Uganda first introduced gender quotas in elections in 1989, and has since increased the proportion of women in the Ugandan parliament to 34%. Currently, there are 189 women in the 557-seat parliament.
However, female politicians in Uganda remain underrepresented, constantly battling stereotypes that maintain the male-dominated status quo in politics, and voters who have become accustomed to the belief that because seats are reserved for women, they should not take part in contests for vacant seats.
One reason for this continued marginalization is that the country’s political parties have done little to empower women, but they are the first hurdle women must overcome not just to enter parliament, but to make their mark.
In reality, party affiliation is one of the most viable avenues for women to enter politics; the other option is to run as an independent candidate without a party affiliation. Political party support provides much-needed financial resources to run a successful campaign that are usually inaccessible to women. Thus, political parties act as gatekeepers, determining who can run for political office.
So women, like men, tend to gravitate towards parties that can provide them with the resources they need to campaign and take power. In Uganda, this tends to be the case with the National Resistance Movement. The ruling party has been in power for more than 30 years, and its popularity and apparent control over state resources make it the most viable path to parliament.

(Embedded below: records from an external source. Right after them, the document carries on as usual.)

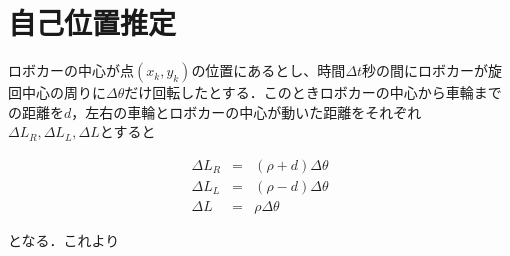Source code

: \documentclass[11pt,a4paper]{jsarticle}
\begin{document}
\section{自己位置推定}
ロボカーの中心が点$(x_k,y_k)$の位置にあるとし、時間$\Delta t$秒の間にロボカーが旋回中心の周りに$\Delta \theta$だけ回転したとする．このときロボカーの中心から車輪までの距離を$d$，左右の車輪とロボカーの中心が動いた距離をそれぞれ$\Delta L_R, \Delta L_L, \Delta L$とすると

\begin{eqnarray}
 \Delta L_R & = & (\rho + d)\Delta \theta \nonumber \\ 
 \Delta L_L & = & (\rho - d)\Delta \theta \nonumber \\
 \Delta L & = &\rho \Delta \theta
\end{eqnarray}

となる．これより
\end{document}
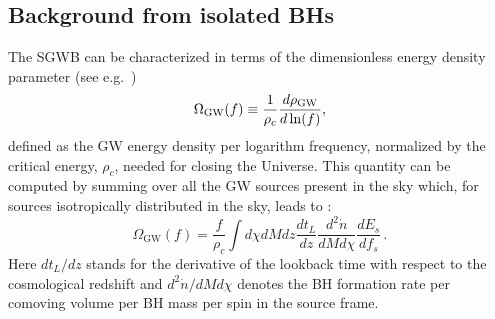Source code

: \documentclass[
reprint,           %
superscriptaddress,%
amsmath,           %
amssymb,           %
aps,               %
prd,               %
notitlepage,       %
floatfix,          %
nofootinbib %
]{revtex4-1}
\def\e{\begin{equation}}
\def\q{\end{equation}}
\begin{document}
\subsection{Background from isolated BHs}

The SGWB can be characterized in terms of the dimensionless energy density parameter (see e.g.~\cite{Maggiore:1900zz})
\e
\Omega_{\mathrm{GW}}(f)\equiv {1\over \rho_c}\frac{d\rho_{\mathrm{GW}}}{d \ln(f)},
\q
defined as the GW energy density per logarithm frequency, normalized by the critical energy, $\rho_c$, needed for closing the Universe. This quantity can be computed by summing over all the GW sources present in the sky which, for sources isotropically distributed in the sky, leads to \cite{Phinney:2001di}:
\e
\Omega_{\mathrm{GW}}(f)=\frac{f}{\rho_{c}} \int d \chi d M d z \frac{d t_L}{d z} \frac{d^{2} \dot{n}}{d M d \chi} \frac{d E_{s}}{d f_{s}}\,.
\q
Here $d t_L/dz$ stands for the derivative of the lookback time with respect to the cosmological redshift and ${d^{2} \dot{n}}/{d M d \chi}$ denotes the BH formation rate per comoving volume per BH mass per spin in the source frame.
\end{document}
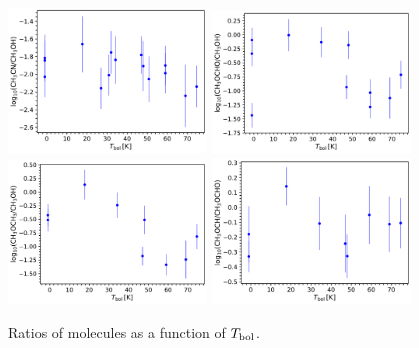 \documentclass[twocolumn]{aastex62}
\newcommand{\tbol}{\mbox{$T_{\rm bol}$}}
\begin{document}
\begin{figure}[htbp!]
  \centering
  \includegraphics[width=0.47\textwidth]{ratio_ch3cn_ch3oh_tbol.pdf}
  \includegraphics[width=0.47\textwidth]{ratio_ch3ocho_ch3oh_tbol.pdf}
  \includegraphics[width=0.47\textwidth]{ratio_ch3och3_ch3oh_tbol.pdf}
  \includegraphics[width=0.47\textwidth]{ratio_ch3och3_ch3ocho_tbol.pdf}
  \caption{Ratios of molecules as a function of \tbol.}
  \label{fig:ratio_tbol}
\end{figure}
\end{document}
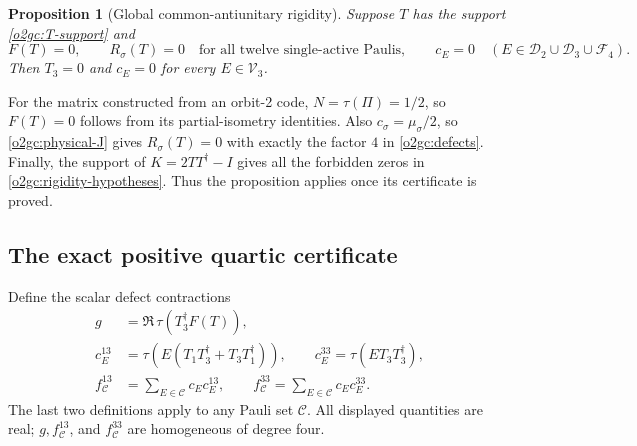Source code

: \documentclass[11pt]{article}
\newtheorem{proposition}[theorem]{Proposition}
\theoremstyle{definition}
\begin{document}
\begin{proposition}[Global common-antiunitary rigidity]
\label{o2gc:prop-rigidity}
Suppose \(T\) has the support \eqref{o2gc:T-support} and
\begin{equation}
 F(T)=0,\qquad R_\sigma(T)=0
 \quad\text{for all twelve single-active Paulis},\qquad
 c_E=0\quad(E\in\mathcal D_2\cup\mathcal D_3\cup\mathcal F_4).
 \label{o2gc:rigidity-hypotheses}
\end{equation}
Then \(T_3=0\) and \(c_E=0\) for every \(E\in\mathcal V_3\).
\end{proposition}

For the matrix constructed from an orbit-2 code,
\(N=\tau(\Pi)=1/2\), so \(F(T)=0\) follows from its partial-isometry
identities. Also \(c_\sigma=\mu_\sigma/2\), so
\eqref{o2gc:physical-J} gives \(R_\sigma(T)=0\) with exactly the
factor \(4\) in \eqref{o2gc:defects}. Finally, the support of
\(K=2TT^\dagger-I\) gives all the forbidden zeros in
\eqref{o2gc:rigidity-hypotheses}. Thus the proposition applies once
its certificate is proved.

\subsection{The exact positive quartic certificate}
\label{o2gc:subsec-certificate}

Define the scalar defect contractions
\begin{align}
 g&=\Re\,\tau(T_3^\dagger F(T)),\nonumber\\
 c_E^{13}&=\tau\!\left(E(T_1T_3^\dagger+T_3T_1^\dagger)\right),
 \qquad c_E^{33}=\tau(ET_3T_3^\dagger),\nonumber\\
 f_{\mathcal C}^{13}&=\sum_{E\in\mathcal C}c_Ec_E^{13},\qquad
 f_{\mathcal C}^{33}=\sum_{E\in\mathcal C}c_Ec_E^{33}.
 \label{o2gc:scalar-contractions}
\end{align}
The last two definitions apply to any Pauli set \(\mathcal C\).
All displayed quantities are real; \(g,f_{\mathcal C}^{13}\), and
\(f_{\mathcal C}^{33}\) are homogeneous of degree four.
\end{document}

I am researching parliamentary politics in Uganda, with a particular focus on women’s participation. In my recent dissertation, I explored political parties in Uganda and sought to identify the status of women within them. I examined the power structure of six of the 26 registered parties using party constitutions and other documents that indicate party structure. I studied the National Resistance Movement, the Democratic Party, the Forum for Democratic Change, the Alliance for National Transformation, the Uganda People’s Congress and the National Unity Platform.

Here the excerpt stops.